Bittschreiben von Franz und Meta Brinnitzer

Am 27. Juli 1942 wendet sich der aus Breslau stammende Franz Brinnitzer mit seiner Lebensgeschichte und einer Bitte an den Vatikan. Franz und seine Frau Meta haben 1905 in Berlin geheiratet, sie ist Verkäuferin, er Kaufmann. Am 19. Januar 1906 wird ihr Sohn Heinz Norman geboren. Das jüdische Ehepaar hat eine lange Odyssee hinter sich und sucht nun Hilfe beim Heiligen Stuhl, unterstützt von Pater Robert Leiber, dem Privatsekretär des Papstes. Und tatsächlich legt der Substitut im Staatssekretariat, Giovanni Battista Montini, Pius XII. das Schreiben am 24. September auch vor. Aus dem „Fondo Profughi“, dem Fonds für Flüchtlinge, werden 500 Lire gewährt. Eine zweite, wiederum über Pater Leiber am 26. September an den Heiligen Stuhl herangetragene Bitte, man möge sie bei der Ausreise nach Palästina unterstützen, wird abschlägig beschieden. Die Botschaft des Vereinigten Königreichs beim Heiligen Stuhl sieht keine Möglichkeit, die Brinnitzers bei einer Ausreise zu unterstützen.
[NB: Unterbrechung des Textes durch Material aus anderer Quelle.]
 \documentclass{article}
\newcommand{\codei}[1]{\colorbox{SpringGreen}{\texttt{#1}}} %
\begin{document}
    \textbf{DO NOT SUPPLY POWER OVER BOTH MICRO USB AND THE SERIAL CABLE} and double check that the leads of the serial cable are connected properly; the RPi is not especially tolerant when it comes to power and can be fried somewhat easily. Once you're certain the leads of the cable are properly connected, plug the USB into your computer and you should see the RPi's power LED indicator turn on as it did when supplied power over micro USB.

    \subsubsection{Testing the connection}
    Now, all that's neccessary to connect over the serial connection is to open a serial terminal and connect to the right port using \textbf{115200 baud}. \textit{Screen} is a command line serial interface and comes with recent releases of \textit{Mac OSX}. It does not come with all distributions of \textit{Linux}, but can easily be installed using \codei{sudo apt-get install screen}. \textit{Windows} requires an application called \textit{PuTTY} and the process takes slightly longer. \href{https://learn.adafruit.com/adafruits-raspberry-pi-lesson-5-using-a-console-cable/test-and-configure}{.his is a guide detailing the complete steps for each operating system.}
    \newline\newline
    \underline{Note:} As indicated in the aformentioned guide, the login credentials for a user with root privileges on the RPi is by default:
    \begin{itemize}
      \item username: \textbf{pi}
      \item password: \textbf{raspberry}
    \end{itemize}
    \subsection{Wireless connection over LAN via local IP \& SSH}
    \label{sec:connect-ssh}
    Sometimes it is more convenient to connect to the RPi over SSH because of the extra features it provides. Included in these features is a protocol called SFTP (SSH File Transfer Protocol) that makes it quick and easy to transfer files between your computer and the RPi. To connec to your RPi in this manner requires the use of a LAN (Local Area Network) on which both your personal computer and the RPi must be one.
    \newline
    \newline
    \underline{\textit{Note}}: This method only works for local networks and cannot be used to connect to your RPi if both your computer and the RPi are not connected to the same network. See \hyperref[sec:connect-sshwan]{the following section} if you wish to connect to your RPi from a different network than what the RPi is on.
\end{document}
Zwar können die Brinnitzers sich noch einige Monate in Rom verstecken, entgehen auch der großen Judendeportation vom Oktober 1943, werden dann aber in Florenz verhaftet und im Juni 1944 von Fossoli nach Auschwitz deportiert. Ihren Sohn haben sie nicht wiedergesehen.

Roma 27/7.42

Heiliger Vater!

Ich Endesunterzeichneter, Euer ergebenster Diener, wende mich heut zum ersten Mal an Euere Heiligkeit, da mir die Not über den Kopf wächst, und ich genau weiß, welch gutes treues Herz in Euer Heiligkeit wohnt. Bemerken muß ich, daß ich Jude bin, also keine Berechtigung habe, bei Euer Heiligkeit anzuklopfen, aber im festen Glauben, daß uns Menschen alle ein Gott regiert, wage ich es.

Ich muß etwas zurückgreifen. Meine liebe Frau und ich, beide Reichsdeutsche, wanderten sofort als Hitler das Regime übernahm von Bremen im Mai 1933 nach Amsterdam, wo wir dort einen Lunch-Room eröffneten, und [23v] es uns gut ging. Unser einziger Sohn, der in Deutschland studierte, in Würzburg, Freiburg a/U. und in Düsseldorf, bestand sein Physikum und sein Staatsexamen: Summa cum laude.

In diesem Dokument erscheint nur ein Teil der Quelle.